**Your goal:** Reproduce the entire listing below verbatim.
•••••
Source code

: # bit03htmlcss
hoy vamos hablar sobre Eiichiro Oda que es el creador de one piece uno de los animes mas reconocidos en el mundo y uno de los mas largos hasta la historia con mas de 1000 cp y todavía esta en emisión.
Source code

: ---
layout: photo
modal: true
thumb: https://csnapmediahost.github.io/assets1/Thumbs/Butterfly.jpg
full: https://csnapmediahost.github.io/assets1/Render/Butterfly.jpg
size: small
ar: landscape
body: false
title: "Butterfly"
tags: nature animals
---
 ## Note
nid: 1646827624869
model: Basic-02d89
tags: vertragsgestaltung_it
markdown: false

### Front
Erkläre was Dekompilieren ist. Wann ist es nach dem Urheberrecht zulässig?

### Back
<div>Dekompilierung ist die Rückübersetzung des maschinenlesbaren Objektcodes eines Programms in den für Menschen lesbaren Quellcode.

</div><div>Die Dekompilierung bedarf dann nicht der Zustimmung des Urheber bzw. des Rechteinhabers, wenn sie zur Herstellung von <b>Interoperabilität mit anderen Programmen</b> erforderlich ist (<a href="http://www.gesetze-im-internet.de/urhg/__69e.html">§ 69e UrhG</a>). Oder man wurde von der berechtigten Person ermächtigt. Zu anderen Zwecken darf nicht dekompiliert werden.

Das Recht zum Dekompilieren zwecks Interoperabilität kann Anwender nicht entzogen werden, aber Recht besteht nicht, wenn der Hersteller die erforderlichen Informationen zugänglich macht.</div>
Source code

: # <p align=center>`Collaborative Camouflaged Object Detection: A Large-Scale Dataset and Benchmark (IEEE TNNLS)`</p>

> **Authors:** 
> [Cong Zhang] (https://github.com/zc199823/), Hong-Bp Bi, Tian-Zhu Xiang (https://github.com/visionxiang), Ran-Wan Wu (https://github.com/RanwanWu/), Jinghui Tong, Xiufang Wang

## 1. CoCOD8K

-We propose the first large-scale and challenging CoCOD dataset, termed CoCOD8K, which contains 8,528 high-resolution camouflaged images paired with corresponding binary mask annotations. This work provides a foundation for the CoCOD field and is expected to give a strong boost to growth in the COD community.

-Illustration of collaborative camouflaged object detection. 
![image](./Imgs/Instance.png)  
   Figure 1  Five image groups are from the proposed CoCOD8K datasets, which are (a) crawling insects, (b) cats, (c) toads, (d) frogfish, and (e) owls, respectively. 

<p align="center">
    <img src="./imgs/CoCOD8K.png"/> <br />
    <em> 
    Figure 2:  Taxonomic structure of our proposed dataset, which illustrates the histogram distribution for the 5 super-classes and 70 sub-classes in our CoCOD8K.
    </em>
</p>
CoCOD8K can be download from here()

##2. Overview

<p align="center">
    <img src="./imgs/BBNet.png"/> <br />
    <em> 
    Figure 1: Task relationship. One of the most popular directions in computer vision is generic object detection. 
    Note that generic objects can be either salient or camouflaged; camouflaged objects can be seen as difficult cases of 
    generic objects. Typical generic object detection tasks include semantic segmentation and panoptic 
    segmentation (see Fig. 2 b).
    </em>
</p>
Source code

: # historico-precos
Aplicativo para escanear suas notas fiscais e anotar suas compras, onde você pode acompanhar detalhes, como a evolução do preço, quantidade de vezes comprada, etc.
•••••
**Task solution:**
Source code

: # bit03htmlcss
hoy vamos hablar sobre Eiichiro Oda que es el creador de one piece uno de los animes mas reconocidos en el mundo y uno de los mas largos hasta la historia con mas de 1000 cp y todavía esta en emisión.
Source code

: ---
layout: photo
modal: true
thumb: https://csnapmediahost.github.io/assets1/Thumbs/Butterfly.jpg
full: https://csnapmediahost.github.io/assets1/Render/Butterfly.jpg
size: small
ar: landscape
body: false
title: "Butterfly"
tags: nature animals
---
 ## Note
nid: 1646827624869
model: Basic-02d89
tags: vertragsgestaltung_it
markdown: false

### Front
Erkläre was Dekompilieren ist. Wann ist es nach dem Urheberrecht zulässig?

### Back
<div>Dekompilierung ist die Rückübersetzung des maschinenlesbaren Objektcodes eines Programms in den für Menschen lesbaren Quellcode.

</div><div>Die Dekompilierung bedarf dann nicht der Zustimmung des Urheber bzw. des Rechteinhabers, wenn sie zur Herstellung von <b>Interoperabilität mit anderen Programmen</b> erforderlich ist (<a href="http://www.gesetze-im-internet.de/urhg/__69e.html">§ 69e UrhG</a>). Oder man wurde von der berechtigten Person ermächtigt. Zu anderen Zwecken darf nicht dekompiliert werden.

Das Recht zum Dekompilieren zwecks Interoperabilität kann Anwender nicht entzogen werden, aber Recht besteht nicht, wenn der Hersteller die erforderlichen Informationen zugänglich macht.</div>
Source code

: # <p align=center>`Collaborative Camouflaged Object Detection: A Large-Scale Dataset and Benchmark (IEEE TNNLS)`</p>

> **Authors:** 
> [Cong Zhang] (https://github.com/zc199823/), Hong-Bp Bi, Tian-Zhu Xiang (https://github.com/visionxiang), Ran-Wan Wu (https://github.com/RanwanWu/), Jinghui Tong, Xiufang Wang

## 1. CoCOD8K

-We propose the first large-scale and challenging CoCOD dataset, termed CoCOD8K, which contains 8,528 high-resolution camouflaged images paired with corresponding binary mask annotations. This work provides a foundation for the CoCOD field and is expected to give a strong boost to growth in the COD community.

-Illustration of collaborative camouflaged object detection. 
![image](./Imgs/Instance.png)  
   Figure 1  Five image groups are from the proposed CoCOD8K datasets, which are (a) crawling insects, (b) cats, (c) toads, (d) frogfish, and (e) owls, respectively. 

<p align="center">
    <img src="./imgs/CoCOD8K.png"/> <br />
    <em> 
    Figure 2:  Taxonomic structure of our proposed dataset, which illustrates the histogram distribution for the 5 super-classes and 70 sub-classes in our CoCOD8K.
    </em>
</p>
CoCOD8K can be download from here()

##2. Overview

<p align="center">
    <img src="./imgs/BBNet.png"/> <br />
    <em> 
    Figure 1: Task relationship. One of the most popular directions in computer vision is generic object detection. 
    Note that generic objects can be either salient or camouflaged; camouflaged objects can be seen as difficult cases of 
    generic objects. Typical generic object detection tasks include semantic segmentation and panoptic 
    segmentation (see Fig. 2 b).
    </em>
</p>
Source code

: # historico-precos
Aplicativo para escanear suas notas fiscais e anotar suas compras, onde você pode acompanhar detalhes, como a evolução do preço, quantidade de vezes comprada, etc.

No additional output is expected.